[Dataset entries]
====

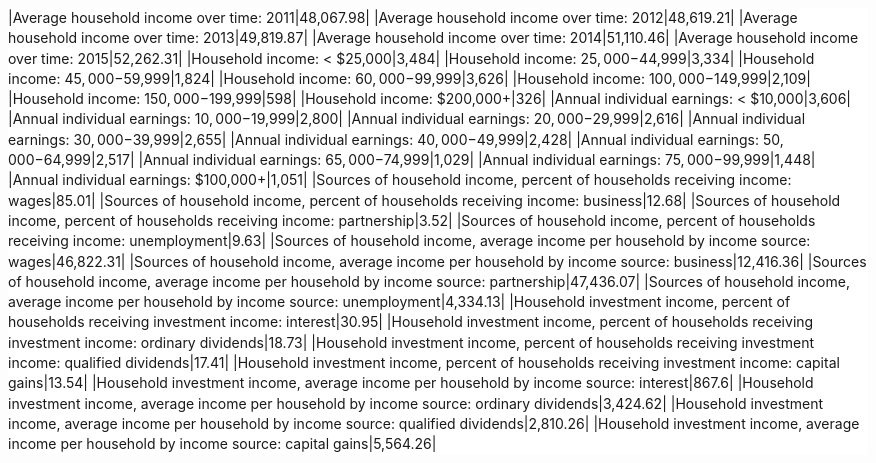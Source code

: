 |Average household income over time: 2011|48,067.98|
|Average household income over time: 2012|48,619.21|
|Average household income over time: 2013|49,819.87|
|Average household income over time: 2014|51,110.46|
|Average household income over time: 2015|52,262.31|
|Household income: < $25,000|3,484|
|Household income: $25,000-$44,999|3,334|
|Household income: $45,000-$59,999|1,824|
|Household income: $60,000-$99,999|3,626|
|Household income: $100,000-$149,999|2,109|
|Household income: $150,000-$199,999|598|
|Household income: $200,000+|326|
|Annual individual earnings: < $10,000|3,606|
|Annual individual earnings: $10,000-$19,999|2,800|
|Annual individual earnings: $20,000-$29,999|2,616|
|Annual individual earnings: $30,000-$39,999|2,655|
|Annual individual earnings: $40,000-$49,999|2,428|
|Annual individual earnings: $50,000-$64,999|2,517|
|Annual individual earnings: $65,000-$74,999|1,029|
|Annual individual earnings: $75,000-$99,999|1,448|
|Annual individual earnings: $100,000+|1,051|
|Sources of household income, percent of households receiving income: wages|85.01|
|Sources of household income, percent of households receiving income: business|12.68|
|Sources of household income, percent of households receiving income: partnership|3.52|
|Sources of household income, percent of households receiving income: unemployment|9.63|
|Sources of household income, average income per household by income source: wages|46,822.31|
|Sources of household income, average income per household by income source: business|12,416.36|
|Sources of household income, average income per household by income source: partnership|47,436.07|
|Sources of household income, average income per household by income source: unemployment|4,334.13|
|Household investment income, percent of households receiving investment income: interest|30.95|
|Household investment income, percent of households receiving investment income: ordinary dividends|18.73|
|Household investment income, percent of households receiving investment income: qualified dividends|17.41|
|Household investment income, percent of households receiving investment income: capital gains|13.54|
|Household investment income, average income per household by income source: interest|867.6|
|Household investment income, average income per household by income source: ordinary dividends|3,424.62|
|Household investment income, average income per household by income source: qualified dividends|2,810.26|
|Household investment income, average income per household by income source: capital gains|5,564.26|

====

» Directions for this task: Pull each line containing the word "over" out of the data above.

» Response:
: |Average household income over time: 2011|48,067.98|
|Average household income over time: 2012|48,619.21|
|Average household income over time: 2013|49,819.87|
|Average household income over time: 2014|51,110.46|
|Average household income over time: 2015|52,262.31|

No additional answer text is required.